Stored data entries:
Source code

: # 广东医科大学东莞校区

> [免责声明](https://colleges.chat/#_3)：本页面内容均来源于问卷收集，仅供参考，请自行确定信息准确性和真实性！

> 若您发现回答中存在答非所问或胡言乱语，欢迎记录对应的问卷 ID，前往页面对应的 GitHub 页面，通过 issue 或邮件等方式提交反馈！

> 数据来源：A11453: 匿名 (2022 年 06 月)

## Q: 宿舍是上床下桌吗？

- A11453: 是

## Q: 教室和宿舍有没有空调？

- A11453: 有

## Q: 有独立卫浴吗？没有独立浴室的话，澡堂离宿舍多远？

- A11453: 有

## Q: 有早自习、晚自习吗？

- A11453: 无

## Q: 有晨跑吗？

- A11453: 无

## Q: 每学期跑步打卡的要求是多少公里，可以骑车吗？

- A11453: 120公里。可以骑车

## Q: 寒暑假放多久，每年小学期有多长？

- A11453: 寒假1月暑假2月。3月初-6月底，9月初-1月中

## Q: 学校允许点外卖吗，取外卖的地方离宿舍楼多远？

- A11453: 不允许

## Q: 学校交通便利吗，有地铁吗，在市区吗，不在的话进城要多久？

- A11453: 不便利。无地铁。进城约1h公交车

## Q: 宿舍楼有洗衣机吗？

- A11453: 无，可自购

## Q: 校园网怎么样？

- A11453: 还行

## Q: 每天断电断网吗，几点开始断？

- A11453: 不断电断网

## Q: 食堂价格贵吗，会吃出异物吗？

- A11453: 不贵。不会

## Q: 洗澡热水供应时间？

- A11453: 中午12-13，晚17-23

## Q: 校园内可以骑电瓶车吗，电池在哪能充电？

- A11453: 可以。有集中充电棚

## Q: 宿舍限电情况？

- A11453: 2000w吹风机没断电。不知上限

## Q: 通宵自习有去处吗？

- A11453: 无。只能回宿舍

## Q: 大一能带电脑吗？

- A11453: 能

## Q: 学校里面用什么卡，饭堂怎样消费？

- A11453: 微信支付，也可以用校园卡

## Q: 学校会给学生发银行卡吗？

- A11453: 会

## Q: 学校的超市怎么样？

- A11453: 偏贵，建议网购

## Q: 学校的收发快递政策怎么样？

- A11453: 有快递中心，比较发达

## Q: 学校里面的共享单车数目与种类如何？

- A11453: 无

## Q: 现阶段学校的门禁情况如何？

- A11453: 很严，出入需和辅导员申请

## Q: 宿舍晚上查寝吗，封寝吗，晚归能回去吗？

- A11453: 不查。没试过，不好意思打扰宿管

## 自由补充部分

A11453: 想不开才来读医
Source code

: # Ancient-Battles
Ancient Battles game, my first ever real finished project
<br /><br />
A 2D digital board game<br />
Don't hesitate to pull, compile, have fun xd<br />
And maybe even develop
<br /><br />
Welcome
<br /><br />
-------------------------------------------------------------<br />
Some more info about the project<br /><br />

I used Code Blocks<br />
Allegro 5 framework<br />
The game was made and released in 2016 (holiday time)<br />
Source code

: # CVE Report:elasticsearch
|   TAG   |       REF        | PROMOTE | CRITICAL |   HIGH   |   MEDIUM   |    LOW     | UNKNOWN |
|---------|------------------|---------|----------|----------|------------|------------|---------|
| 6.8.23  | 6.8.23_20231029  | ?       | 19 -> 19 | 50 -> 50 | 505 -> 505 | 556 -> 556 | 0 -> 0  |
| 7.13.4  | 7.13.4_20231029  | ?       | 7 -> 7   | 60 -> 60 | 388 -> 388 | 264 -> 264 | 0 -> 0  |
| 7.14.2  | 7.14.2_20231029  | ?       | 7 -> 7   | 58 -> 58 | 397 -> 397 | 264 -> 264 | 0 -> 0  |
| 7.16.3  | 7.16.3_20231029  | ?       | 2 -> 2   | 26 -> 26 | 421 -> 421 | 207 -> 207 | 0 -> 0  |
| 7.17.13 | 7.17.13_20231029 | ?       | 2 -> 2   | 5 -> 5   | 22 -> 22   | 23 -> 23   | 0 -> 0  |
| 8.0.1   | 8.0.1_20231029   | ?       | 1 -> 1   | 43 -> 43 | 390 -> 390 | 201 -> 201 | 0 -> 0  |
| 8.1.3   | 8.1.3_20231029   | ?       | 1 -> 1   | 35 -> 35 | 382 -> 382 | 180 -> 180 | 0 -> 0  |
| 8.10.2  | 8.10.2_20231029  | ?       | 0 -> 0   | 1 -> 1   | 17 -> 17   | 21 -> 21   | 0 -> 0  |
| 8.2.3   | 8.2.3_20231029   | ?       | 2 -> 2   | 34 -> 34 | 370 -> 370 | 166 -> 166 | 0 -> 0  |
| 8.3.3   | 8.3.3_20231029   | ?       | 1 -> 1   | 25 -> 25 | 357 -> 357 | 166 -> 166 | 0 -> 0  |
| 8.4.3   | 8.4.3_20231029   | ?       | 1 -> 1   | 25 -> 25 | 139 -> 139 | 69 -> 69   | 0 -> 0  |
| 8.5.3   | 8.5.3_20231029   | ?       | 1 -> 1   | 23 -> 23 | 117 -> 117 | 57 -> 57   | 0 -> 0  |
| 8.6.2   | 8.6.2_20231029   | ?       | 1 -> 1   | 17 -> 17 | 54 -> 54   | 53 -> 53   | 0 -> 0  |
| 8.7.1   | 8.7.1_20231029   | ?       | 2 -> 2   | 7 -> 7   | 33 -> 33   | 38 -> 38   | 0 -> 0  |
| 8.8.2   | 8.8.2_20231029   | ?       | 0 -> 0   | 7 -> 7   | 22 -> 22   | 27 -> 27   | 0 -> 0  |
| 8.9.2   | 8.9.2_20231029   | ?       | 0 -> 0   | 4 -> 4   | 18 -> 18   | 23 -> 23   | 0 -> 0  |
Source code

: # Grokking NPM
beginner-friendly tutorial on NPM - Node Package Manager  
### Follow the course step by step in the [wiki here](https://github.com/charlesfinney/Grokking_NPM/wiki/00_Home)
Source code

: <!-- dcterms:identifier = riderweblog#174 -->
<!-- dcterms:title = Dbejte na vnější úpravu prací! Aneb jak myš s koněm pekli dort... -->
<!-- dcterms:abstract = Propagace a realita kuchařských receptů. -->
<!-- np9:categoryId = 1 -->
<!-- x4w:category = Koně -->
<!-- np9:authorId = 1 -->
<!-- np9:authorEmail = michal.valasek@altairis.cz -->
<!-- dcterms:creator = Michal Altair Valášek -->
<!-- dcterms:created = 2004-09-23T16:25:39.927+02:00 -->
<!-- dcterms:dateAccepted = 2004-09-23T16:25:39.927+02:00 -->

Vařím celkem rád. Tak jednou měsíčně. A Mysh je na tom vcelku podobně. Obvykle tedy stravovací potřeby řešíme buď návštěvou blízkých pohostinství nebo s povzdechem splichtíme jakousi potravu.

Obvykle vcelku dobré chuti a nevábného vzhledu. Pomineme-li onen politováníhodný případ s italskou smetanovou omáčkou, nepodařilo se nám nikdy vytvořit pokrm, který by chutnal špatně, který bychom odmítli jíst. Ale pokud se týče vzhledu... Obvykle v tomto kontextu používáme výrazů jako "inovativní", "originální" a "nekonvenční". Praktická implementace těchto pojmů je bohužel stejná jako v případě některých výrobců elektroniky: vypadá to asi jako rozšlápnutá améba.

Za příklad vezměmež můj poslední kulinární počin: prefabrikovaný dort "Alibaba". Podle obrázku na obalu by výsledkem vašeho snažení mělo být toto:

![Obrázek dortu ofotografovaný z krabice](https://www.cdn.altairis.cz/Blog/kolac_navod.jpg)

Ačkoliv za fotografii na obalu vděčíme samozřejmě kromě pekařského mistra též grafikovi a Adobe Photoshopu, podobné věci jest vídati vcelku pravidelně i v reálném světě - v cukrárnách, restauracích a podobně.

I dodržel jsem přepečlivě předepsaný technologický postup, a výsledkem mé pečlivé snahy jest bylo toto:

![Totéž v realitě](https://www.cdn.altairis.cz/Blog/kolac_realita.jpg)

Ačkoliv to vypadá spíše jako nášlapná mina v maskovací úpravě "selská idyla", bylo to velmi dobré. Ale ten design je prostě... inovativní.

■ **ASSIGNED TASK**
Beginning with the top line of the data above, output every line exactly until the one that contains "- A11453: 微信支付，也可以用校园卡", and include that one too.

■ **TASK ANSWER**
Source code

: # 广东医科大学东莞校区

> [免责声明](https://colleges.chat/#_3)：本页面内容均来源于问卷收集，仅供参考，请自行确定信息准确性和真实性！

> 若您发现回答中存在答非所问或胡言乱语，欢迎记录对应的问卷 ID，前往页面对应的 GitHub 页面，通过 issue 或邮件等方式提交反馈！

> 数据来源：A11453: 匿名 (2022 年 06 月)

## Q: 宿舍是上床下桌吗？

- A11453: 是

## Q: 教室和宿舍有没有空调？

- A11453: 有

## Q: 有独立卫浴吗？没有独立浴室的话，澡堂离宿舍多远？

- A11453: 有

## Q: 有早自习、晚自习吗？

- A11453: 无

## Q: 有晨跑吗？

- A11453: 无

## Q: 每学期跑步打卡的要求是多少公里，可以骑车吗？

- A11453: 120公里。可以骑车

## Q: 寒暑假放多久，每年小学期有多长？

- A11453: 寒假1月暑假2月。3月初-6月底，9月初-1月中

## Q: 学校允许点外卖吗，取外卖的地方离宿舍楼多远？

- A11453: 不允许

## Q: 学校交通便利吗，有地铁吗，在市区吗，不在的话进城要多久？

- A11453: 不便利。无地铁。进城约1h公交车

## Q: 宿舍楼有洗衣机吗？

- A11453: 无，可自购

## Q: 校园网怎么样？

- A11453: 还行

## Q: 每天断电断网吗，几点开始断？

- A11453: 不断电断网

## Q: 食堂价格贵吗，会吃出异物吗？

- A11453: 不贵。不会

## Q: 洗澡热水供应时间？

- A11453: 中午12-13，晚17-23

## Q: 校园内可以骑电瓶车吗，电池在哪能充电？

- A11453: 可以。有集中充电棚

## Q: 宿舍限电情况？

- A11453: 2000w吹风机没断电。不知上限

## Q: 通宵自习有去处吗？

- A11453: 无。只能回宿舍

## Q: 大一能带电脑吗？

- A11453: 能

## Q: 学校里面用什么卡，饭堂怎样消费？

- A11453: 微信支付，也可以用校园卡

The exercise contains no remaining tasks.